(Plain-text document sources)
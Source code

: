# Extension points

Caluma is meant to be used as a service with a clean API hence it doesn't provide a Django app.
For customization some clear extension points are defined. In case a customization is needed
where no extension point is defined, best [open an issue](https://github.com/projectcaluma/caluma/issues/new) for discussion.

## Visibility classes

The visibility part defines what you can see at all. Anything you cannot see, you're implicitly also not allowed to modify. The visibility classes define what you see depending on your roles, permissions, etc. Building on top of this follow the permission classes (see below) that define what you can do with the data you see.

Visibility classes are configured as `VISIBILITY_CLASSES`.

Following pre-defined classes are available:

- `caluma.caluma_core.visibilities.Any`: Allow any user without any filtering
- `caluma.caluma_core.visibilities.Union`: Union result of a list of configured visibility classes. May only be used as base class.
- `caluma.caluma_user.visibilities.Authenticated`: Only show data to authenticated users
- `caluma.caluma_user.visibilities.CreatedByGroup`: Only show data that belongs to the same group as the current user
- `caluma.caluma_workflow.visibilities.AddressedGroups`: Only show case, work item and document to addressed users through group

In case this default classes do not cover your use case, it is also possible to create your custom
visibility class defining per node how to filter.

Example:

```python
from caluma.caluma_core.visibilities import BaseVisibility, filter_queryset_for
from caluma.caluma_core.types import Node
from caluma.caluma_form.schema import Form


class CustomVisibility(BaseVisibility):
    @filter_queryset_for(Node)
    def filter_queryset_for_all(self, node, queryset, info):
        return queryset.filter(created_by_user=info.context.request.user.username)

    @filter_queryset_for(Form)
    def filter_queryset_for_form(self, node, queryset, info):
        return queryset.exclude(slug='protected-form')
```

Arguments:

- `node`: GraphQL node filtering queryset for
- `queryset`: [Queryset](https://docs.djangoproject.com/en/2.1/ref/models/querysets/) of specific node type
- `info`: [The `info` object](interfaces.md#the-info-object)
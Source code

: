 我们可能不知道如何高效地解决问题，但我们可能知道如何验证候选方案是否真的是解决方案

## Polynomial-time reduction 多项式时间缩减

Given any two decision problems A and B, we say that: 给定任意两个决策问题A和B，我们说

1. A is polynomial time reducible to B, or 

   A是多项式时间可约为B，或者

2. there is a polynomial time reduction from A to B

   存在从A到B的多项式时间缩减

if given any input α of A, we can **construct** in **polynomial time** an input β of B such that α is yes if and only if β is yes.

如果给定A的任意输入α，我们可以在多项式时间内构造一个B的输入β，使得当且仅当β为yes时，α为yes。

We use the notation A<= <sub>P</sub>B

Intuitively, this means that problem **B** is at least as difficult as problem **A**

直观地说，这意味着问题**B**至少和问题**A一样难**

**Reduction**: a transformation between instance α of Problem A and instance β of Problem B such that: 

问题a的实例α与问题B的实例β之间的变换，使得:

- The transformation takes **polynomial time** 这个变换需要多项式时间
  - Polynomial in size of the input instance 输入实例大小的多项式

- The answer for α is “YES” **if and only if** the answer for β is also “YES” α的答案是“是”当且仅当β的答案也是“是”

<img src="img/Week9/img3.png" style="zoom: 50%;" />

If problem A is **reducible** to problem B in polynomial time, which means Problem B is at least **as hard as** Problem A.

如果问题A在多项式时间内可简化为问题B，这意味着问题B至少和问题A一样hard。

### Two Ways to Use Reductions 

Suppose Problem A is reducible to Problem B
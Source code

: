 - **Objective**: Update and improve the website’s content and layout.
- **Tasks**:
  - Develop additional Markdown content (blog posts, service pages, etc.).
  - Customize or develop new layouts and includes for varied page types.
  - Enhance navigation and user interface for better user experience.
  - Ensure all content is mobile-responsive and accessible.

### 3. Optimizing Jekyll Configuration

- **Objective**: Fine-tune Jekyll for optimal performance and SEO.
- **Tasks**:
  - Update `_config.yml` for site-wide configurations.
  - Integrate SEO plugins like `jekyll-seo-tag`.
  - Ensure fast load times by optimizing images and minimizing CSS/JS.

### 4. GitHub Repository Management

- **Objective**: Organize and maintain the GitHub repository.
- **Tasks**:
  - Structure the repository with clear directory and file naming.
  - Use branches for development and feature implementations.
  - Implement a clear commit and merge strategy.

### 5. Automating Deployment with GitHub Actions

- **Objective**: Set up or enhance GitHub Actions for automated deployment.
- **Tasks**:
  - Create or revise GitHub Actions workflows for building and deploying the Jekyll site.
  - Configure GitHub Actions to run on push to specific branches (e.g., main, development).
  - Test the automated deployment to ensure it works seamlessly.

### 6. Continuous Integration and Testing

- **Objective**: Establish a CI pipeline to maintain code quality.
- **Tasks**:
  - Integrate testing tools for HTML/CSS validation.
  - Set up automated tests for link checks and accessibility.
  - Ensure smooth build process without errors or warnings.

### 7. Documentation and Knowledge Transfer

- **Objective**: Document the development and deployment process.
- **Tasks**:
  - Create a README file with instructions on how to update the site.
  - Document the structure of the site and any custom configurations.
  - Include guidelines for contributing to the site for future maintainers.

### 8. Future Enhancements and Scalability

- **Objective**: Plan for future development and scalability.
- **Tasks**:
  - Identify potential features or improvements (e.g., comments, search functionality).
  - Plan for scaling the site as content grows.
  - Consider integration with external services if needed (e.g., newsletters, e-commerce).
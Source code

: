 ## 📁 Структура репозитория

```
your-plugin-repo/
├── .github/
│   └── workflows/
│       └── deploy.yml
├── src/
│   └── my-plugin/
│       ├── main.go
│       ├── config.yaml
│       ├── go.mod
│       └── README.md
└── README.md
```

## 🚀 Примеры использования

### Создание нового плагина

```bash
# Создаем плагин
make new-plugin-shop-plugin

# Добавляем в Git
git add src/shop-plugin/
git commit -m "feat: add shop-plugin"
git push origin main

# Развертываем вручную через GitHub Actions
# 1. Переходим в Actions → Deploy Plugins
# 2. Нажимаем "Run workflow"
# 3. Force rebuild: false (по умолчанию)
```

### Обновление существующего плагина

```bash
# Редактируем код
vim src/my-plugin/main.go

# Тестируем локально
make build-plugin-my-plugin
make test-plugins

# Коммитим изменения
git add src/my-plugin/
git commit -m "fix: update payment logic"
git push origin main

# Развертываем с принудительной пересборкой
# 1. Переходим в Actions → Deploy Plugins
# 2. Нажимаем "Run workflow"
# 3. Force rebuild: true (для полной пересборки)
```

## GOAL OF THE EXERCISE
Above are the records; copy each line from them that includes the string "content".

## TASK SOLUTION
: - **Objective**: Update and improve the website’s content and layout.
  - Develop additional Markdown content (blog posts, service pages, etc.).
  - Ensure all content is mobile-responsive and accessible.
  - Plan for scaling the site as content grows.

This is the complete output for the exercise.